API

DataFramesMeta.get_source_funMethod
get_source_fun(function_expr)

Given an expression that may contain QuoteNodes (:x) and items wrapped in cols, return a function that is equivalent to that expression where the QuoteNodes and cols items are the inputs to the function.

For fast compilation get_source_fun returns the name of a called function where possible.

  • f(:x, :y) will return f
  • f.(:x, :y) will return ByRow(f)
  • :x .+ :y will return .+

get_source_fun also returns an expression representing the vector of inputs that will be used as the src in the src => fun => dest call later on.

Examples

julia> using MacroTools

julia> ex = :(:x + :y)

julia> DataFramesMeta.getsourcefun(ex) (:(DataFramesMeta.makesourceconcrete([:x, :y])), :+)

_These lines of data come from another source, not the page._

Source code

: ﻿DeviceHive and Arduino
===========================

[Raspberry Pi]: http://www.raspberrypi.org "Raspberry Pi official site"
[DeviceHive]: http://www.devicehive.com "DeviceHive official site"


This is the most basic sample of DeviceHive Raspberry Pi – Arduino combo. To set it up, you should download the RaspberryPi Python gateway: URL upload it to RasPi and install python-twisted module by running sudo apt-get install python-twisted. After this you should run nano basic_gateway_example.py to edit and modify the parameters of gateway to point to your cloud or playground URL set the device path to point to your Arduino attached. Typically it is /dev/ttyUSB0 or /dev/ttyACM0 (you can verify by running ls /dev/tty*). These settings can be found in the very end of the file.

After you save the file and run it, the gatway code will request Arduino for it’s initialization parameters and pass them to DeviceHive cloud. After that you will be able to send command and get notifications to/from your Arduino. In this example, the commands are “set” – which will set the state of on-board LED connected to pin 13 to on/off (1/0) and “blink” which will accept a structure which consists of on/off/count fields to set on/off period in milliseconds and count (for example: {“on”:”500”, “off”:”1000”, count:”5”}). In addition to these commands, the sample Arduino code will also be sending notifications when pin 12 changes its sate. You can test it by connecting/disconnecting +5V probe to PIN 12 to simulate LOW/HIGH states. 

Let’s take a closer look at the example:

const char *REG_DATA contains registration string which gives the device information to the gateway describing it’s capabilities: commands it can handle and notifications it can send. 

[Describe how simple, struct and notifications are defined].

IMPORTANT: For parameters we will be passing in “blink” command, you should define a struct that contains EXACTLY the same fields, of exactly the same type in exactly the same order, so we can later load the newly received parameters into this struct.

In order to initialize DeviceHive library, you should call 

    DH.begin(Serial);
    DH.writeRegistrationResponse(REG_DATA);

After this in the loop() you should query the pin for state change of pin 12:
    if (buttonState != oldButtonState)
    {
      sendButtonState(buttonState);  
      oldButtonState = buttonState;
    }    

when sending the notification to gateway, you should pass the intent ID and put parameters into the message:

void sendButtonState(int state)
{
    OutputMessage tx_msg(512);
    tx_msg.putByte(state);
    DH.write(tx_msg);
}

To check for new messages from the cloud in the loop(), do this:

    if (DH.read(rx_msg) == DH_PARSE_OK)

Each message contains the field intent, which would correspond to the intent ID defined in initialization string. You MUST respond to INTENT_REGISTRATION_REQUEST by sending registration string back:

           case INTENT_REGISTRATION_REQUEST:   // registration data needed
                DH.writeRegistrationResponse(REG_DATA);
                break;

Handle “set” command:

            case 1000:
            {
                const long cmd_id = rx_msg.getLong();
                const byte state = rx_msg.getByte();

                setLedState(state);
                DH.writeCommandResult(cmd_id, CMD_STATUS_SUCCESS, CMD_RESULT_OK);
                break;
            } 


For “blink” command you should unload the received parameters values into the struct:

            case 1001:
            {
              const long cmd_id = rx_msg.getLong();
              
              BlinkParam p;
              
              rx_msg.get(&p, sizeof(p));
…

julia> ex = quote :x .+ 1 .* :y end |> MacroTools.prettify

julia> src, fun = DataFramesMeta.getsourcefun(ex);

julia> MacroTools.prettify(fun) :((mammoth, goat)->mammoth .+ 1 .* goat)

source
DataFramesMeta.@byMacro
@by(d::AbstractDataFrame, cols, e...)

Split-apply-combine in one step.

Arguments

  • d : an AbstractDataFrame
  • cols : a column indicator (Symbol, Int, Vector{Symbol}, etc.)
  • e : keyword arguments specifying new columns in terms of column groupings

Returns

  • ::DataFrame

Examples

julia> using DataFramesMeta, Statistics

julia> df = DataFrame(
            a = repeat(1:4, outer = 2),
            b = repeat(2:-1:1, outer = 4),
            c = 1:8);

julia> @by(df, :a, d = sum(:c))
4×2 DataFrame
│ Row │ a     │ d     │
│     │ Int64 │ Int64 │
├─────┼───────┼───────┤
│ 1   │ 1     │ 6     │
│ 2   │ 2     │ 8     │
│ 3   │ 3     │ 10    │
│ 4   │ 4     │ 12    │

julia> @by(df, :a, d = 2 * :c)
8×2 DataFrame
│ Row │ a     │ d     │
│     │ Int64 │ Int64 │
├─────┼───────┼───────┤
│ 1   │ 1     │ 2     │
│ 2   │ 1     │ 10    │
│ 3   │ 2     │ 4     │
│ 4   │ 2     │ 12    │
│ 5   │ 3     │ 6     │
│ 6   │ 3     │ 14    │
│ 7   │ 4     │ 8     │
│ 8   │ 4     │ 16    │

julia> @by(df, :a, c_sum = sum(:c), c_mean = mean(:c))
4×3 DataFrame
│ Row │ a     │ c_sum │ c_mean  │
│     │ Int64 │ Int64 │ Float64 │
├─────┼───────┼───────┼─────────┤
│ 1   │ 1     │ 6     │ 3.0     │
│ 2   │ 2     │ 8     │ 4.0     │
│ 3   │ 3     │ 10    │ 5.0     │
│ 4   │ 4     │ 12    │ 6.0     │

julia> @by(df, :a, c = :c, c_mean = mean(:c))
8×3 DataFrame
│ Row │ a     │ c     │ c_mean  │
│     │ Int64 │ Int64 │ Float64 │
├─────┼───────┼───────┼─────────┤
│ 1   │ 1     │ 1     │ 3.0     │
│ 2   │ 1     │ 5     │ 3.0     │
│ 3   │ 2     │ 2     │ 4.0     │
│ 4   │ 2     │ 6     │ 4.0     │
│ 5   │ 3     │ 3     │ 5.0     │
│ 6   │ 3     │ 7     │ 5.0     │
│ 7   │ 4     │ 4     │ 6.0     │
│ 8   │ 4     │ 8     │ 6.0     │
source
DataFramesMeta.@colMacro
@col(kw)

@col transforms an expression of the form z = :x + :y into it's equivalent in DataFrames's source => fun => destination syntax.

Details

Parsing follows the same convention as other DataFramesMeta.jl macros, such as @with. All terms in the expression that are Symbols are treated as columns in the data frame, except Symbols wrapped in ^. To use a variable representing a column name, wrap the variable in cols.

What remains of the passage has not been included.